Nasa has asked private companies to offer proposals under the new initiative. It anticipates paying around $15,000-$25,000 for 50-500g of material, although companies will be able to set prices in their bids. Bidding will be open to companies all around the world as part of an effort to “encourage international support for the public and private recovery and use of resources in outer space, consistent with applicable law”.
Speaking during an event hosted by the Secure World Foundation, a think tank, Nasa administrator Jim Bridenstine said: “The bottom line is we are going to buy some lunar soil for the purpose of demonstrating it can be done.” He said that Nasa would eventually buy other types of valuable lunar resources, such as lunar ice.
Bridenstine wrote in a blog post that this initiative is part of Nasa’s goal of setting “norms of behaviour” in space and allowing private extraction of materials on the Moon to allow future astronaut missions to “live off the land”, such as by using ice to create rocket fuel or using Moon rock to construct landing pads. These standards of behaviour for extraction of lunar materials would be comparable to standards for extraction of materials from the oceans, he said.

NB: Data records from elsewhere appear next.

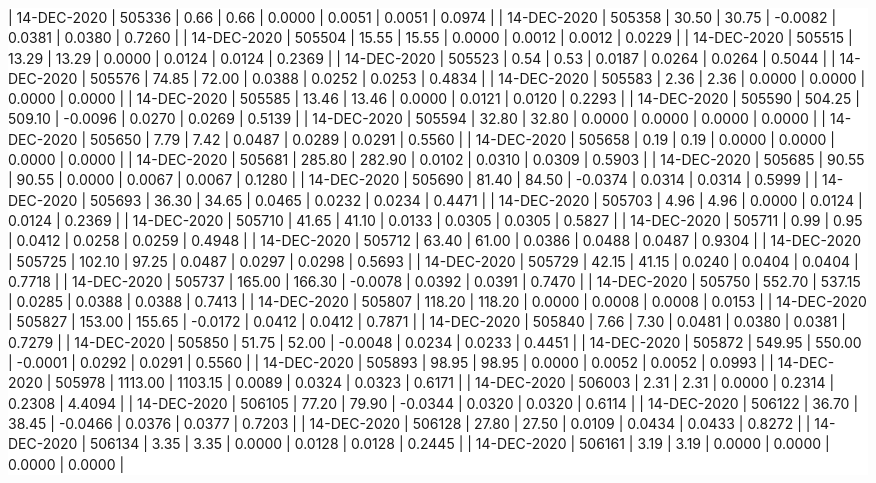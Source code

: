 | 14-DEC-2020 | 505336 | 0.66 | 0.66 | 0.0000 | 0.0051 | 0.0051 | 0.0974 |
| 14-DEC-2020 | 505358 | 30.50 | 30.75 | -0.0082 | 0.0381 | 0.0380 | 0.7260 |
| 14-DEC-2020 | 505504 | 15.55 | 15.55 | 0.0000 | 0.0012 | 0.0012 | 0.0229 |
| 14-DEC-2020 | 505515 | 13.29 | 13.29 | 0.0000 | 0.0124 | 0.0124 | 0.2369 |
| 14-DEC-2020 | 505523 | 0.54 | 0.53 | 0.0187 | 0.0264 | 0.0264 | 0.5044 |
| 14-DEC-2020 | 505576 | 74.85 | 72.00 | 0.0388 | 0.0252 | 0.0253 | 0.4834 |
| 14-DEC-2020 | 505583 | 2.36 | 2.36 | 0.0000 | 0.0000 | 0.0000 | 0.0000 |
| 14-DEC-2020 | 505585 | 13.46 | 13.46 | 0.0000 | 0.0121 | 0.0120 | 0.2293 |
| 14-DEC-2020 | 505590 | 504.25 | 509.10 | -0.0096 | 0.0270 | 0.0269 | 0.5139 |
| 14-DEC-2020 | 505594 | 32.80 | 32.80 | 0.0000 | 0.0000 | 0.0000 | 0.0000 |
| 14-DEC-2020 | 505650 | 7.79 | 7.42 | 0.0487 | 0.0289 | 0.0291 | 0.5560 |
| 14-DEC-2020 | 505658 | 0.19 | 0.19 | 0.0000 | 0.0000 | 0.0000 | 0.0000 |
| 14-DEC-2020 | 505681 | 285.80 | 282.90 | 0.0102 | 0.0310 | 0.0309 | 0.5903 |
| 14-DEC-2020 | 505685 | 90.55 | 90.55 | 0.0000 | 0.0067 | 0.0067 | 0.1280 |
| 14-DEC-2020 | 505690 | 81.40 | 84.50 | -0.0374 | 0.0314 | 0.0314 | 0.5999 |
| 14-DEC-2020 | 505693 | 36.30 | 34.65 | 0.0465 | 0.0232 | 0.0234 | 0.4471 |
| 14-DEC-2020 | 505703 | 4.96 | 4.96 | 0.0000 | 0.0124 | 0.0124 | 0.2369 |
| 14-DEC-2020 | 505710 | 41.65 | 41.10 | 0.0133 | 0.0305 | 0.0305 | 0.5827 |
| 14-DEC-2020 | 505711 | 0.99 | 0.95 | 0.0412 | 0.0258 | 0.0259 | 0.4948 |
| 14-DEC-2020 | 505712 | 63.40 | 61.00 | 0.0386 | 0.0488 | 0.0487 | 0.9304 |
| 14-DEC-2020 | 505725 | 102.10 | 97.25 | 0.0487 | 0.0297 | 0.0298 | 0.5693 |
| 14-DEC-2020 | 505729 | 42.15 | 41.15 | 0.0240 | 0.0404 | 0.0404 | 0.7718 |
| 14-DEC-2020 | 505737 | 165.00 | 166.30 | -0.0078 | 0.0392 | 0.0391 | 0.7470 |
| 14-DEC-2020 | 505750 | 552.70 | 537.15 | 0.0285 | 0.0388 | 0.0388 | 0.7413 |
| 14-DEC-2020 | 505807 | 118.20 | 118.20 | 0.0000 | 0.0008 | 0.0008 | 0.0153 |
| 14-DEC-2020 | 505827 | 153.00 | 155.65 | -0.0172 | 0.0412 | 0.0412 | 0.7871 |
| 14-DEC-2020 | 505840 | 7.66 | 7.30 | 0.0481 | 0.0380 | 0.0381 | 0.7279 |
| 14-DEC-2020 | 505850 | 51.75 | 52.00 | -0.0048 | 0.0234 | 0.0233 | 0.4451 |
| 14-DEC-2020 | 505872 | 549.95 | 550.00 | -0.0001 | 0.0292 | 0.0291 | 0.5560 |
| 14-DEC-2020 | 505893 | 98.95 | 98.95 | 0.0000 | 0.0052 | 0.0052 | 0.0993 |
| 14-DEC-2020 | 505978 | 1113.00 | 1103.15 | 0.0089 | 0.0324 | 0.0323 | 0.6171 |
| 14-DEC-2020 | 506003 | 2.31 | 2.31 | 0.0000 | 0.2314 | 0.2308 | 4.4094 |
| 14-DEC-2020 | 506105 | 77.20 | 79.90 | -0.0344 | 0.0320 | 0.0320 | 0.6114 |
| 14-DEC-2020 | 506122 | 36.70 | 38.45 | -0.0466 | 0.0376 | 0.0377 | 0.7203 |
| 14-DEC-2020 | 506128 | 27.80 | 27.50 | 0.0109 | 0.0434 | 0.0433 | 0.8272 |
| 14-DEC-2020 | 506134 | 3.35 | 3.35 | 0.0000 | 0.0128 | 0.0128 | 0.2445 |
| 14-DEC-2020 | 506161 | 3.19 | 3.19 | 0.0000 | 0.0000 | 0.0000 | 0.0000 |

He argued that the plans would not violate the 1967 Outer Space Treaty, which is the foundation of international space law. Among the treaty’s key points is that no nation may claim sovereignty of outer space or any celestial body.
Casey Dreier, a space policy advisor at the Planetary Society, wrote on Twitter: “The importance of this announcement is not so much the financial incentive (which is tiny) but in establishing the legal precedent that private companies can collect and sell celestial materials (with the explicit blessing of Nasa/US gov).”
As part of Nasa’s ambitious Artemis program – which aims to send a crewed mission to the south pole of the Moon by 2024 to establish a lunar presence before aiming for Mars – Nasa hopes to help establish international standards for lunar exploration through proposals such as the Artemis Accords, a legal framework for governing behaviour of public and private entities on the Moon.
In 2015, US President Barack Obama signed a law allowing US companies the rights to any resources they mine on celestial bodies such as asteroids.